Please visit the School for Graduate Studies and Research for more information on the application procedure. The department deadline for applications is December 15th. As applications are reviewed as they are submitted, applicants are strongly encouraged to submit their applications as soon as possible. Please indicate in your application that you are interested in “high-energy particle astrophysics”, and send Dr. Park an e-mail indicating you would like to be considered for a position in our team.
LEMMA is recruiting either a master’s or PhD student for HELIX (High-Energy Light Isotope eXperiment). HELIX is a balloon experiment designed to measure high-energy cosmic ray isotopes. With a 1 Tesla superconducting magnet combined with a precision tracker and velocity measurements by a time-of-flight system and a ring imaging Cherenkov counter, HELIX is optimized to measure the flux of the cosmic ray clock isotope, Beryllium-10, with a mass resolution of ~3% to improve our knowledge of cosmic ray propagation. You can find an introduction to cosmic ray science under the Research menu.
HELIX is designed to have a series of balloon flights, with the first flight scheduled for 2023/2024. The student will learn how to support the flight of HELIX, analyze the science flight data, and develop new particle detectors for future HELIX instruments. LEMMA has the infrastructure to develop the detectors for balloon experiments, including a thermal-vacuum chamber to test instruments in a near-space environment.

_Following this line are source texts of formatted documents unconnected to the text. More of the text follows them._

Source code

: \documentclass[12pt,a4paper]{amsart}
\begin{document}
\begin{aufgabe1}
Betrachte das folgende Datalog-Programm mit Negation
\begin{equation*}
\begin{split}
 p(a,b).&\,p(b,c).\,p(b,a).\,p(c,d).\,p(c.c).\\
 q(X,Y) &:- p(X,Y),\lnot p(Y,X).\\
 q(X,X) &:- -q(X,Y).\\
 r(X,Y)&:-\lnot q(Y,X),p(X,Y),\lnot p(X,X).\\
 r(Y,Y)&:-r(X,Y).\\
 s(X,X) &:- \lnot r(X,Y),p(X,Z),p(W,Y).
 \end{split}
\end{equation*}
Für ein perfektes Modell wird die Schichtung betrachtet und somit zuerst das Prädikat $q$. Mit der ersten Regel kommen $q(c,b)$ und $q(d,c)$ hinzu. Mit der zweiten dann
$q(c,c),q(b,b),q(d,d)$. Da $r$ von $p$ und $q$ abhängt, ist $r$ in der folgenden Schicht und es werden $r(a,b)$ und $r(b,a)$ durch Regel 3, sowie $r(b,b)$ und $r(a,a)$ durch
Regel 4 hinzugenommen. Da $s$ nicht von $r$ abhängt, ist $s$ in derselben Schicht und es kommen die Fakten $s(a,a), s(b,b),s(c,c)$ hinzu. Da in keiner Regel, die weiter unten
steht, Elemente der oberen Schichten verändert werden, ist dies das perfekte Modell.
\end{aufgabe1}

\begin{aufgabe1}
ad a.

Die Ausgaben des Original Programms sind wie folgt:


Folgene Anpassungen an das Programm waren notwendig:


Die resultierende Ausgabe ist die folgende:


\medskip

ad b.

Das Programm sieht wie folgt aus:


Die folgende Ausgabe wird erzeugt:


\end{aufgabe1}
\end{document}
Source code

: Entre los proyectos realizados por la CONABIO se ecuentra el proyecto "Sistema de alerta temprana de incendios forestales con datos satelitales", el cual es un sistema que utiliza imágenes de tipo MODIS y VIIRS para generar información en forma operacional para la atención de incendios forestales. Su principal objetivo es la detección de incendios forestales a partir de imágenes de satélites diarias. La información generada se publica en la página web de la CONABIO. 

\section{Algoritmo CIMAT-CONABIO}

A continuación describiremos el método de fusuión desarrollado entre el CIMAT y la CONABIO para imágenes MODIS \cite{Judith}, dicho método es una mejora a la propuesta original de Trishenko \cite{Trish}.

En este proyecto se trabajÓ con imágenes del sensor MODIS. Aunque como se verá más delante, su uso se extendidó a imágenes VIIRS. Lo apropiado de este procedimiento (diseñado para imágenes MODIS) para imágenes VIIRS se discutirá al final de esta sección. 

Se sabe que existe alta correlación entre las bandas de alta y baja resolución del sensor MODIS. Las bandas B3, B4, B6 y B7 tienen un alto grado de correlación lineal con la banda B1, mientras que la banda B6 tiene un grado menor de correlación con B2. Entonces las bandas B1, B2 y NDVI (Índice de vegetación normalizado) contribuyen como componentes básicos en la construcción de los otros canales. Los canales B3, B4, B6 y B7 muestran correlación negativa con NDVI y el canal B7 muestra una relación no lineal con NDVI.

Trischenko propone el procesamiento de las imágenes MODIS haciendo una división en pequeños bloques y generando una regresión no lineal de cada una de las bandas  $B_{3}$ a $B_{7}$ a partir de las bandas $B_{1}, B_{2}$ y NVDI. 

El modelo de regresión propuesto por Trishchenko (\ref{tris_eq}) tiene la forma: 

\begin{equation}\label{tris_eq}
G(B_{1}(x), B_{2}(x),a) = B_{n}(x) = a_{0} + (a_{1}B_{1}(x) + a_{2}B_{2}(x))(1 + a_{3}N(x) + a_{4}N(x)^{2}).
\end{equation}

LEMMA is recruiting either a master’s or PhD student for the IceCube experiment. IceCube is a high-energy neutrino observatory located at the South Pole. IceCube reported the first detection of high-energy astrophysical neutrinos, and evidence of a high-energy neutrino flare associated with an astrophysical object, TXS 0506+056. With a cubic kilometer of active detection volume, IceCube is currently the most sensitive high-energy neutrino observatory, and the largest particle detector, in the world. You can find an introduction to high-energy neutrinos under the Research menu. The student will learn how to analyze the more than ten years of data from IceCube observations, to handle a big data set with machine learning algorithms, and to investigate the hadronic interactions in different astrophysical environments to search for the origin of high-energy neutrinos.
I am planning to recruit 1-2 undergraduate students for a summer project. One project would be related to simulations and tests of small detector components for the HELIX balloon experiment. The other project would be related to constructing a database for multi-messenger follow-up observations of high-energy neutrino alerts.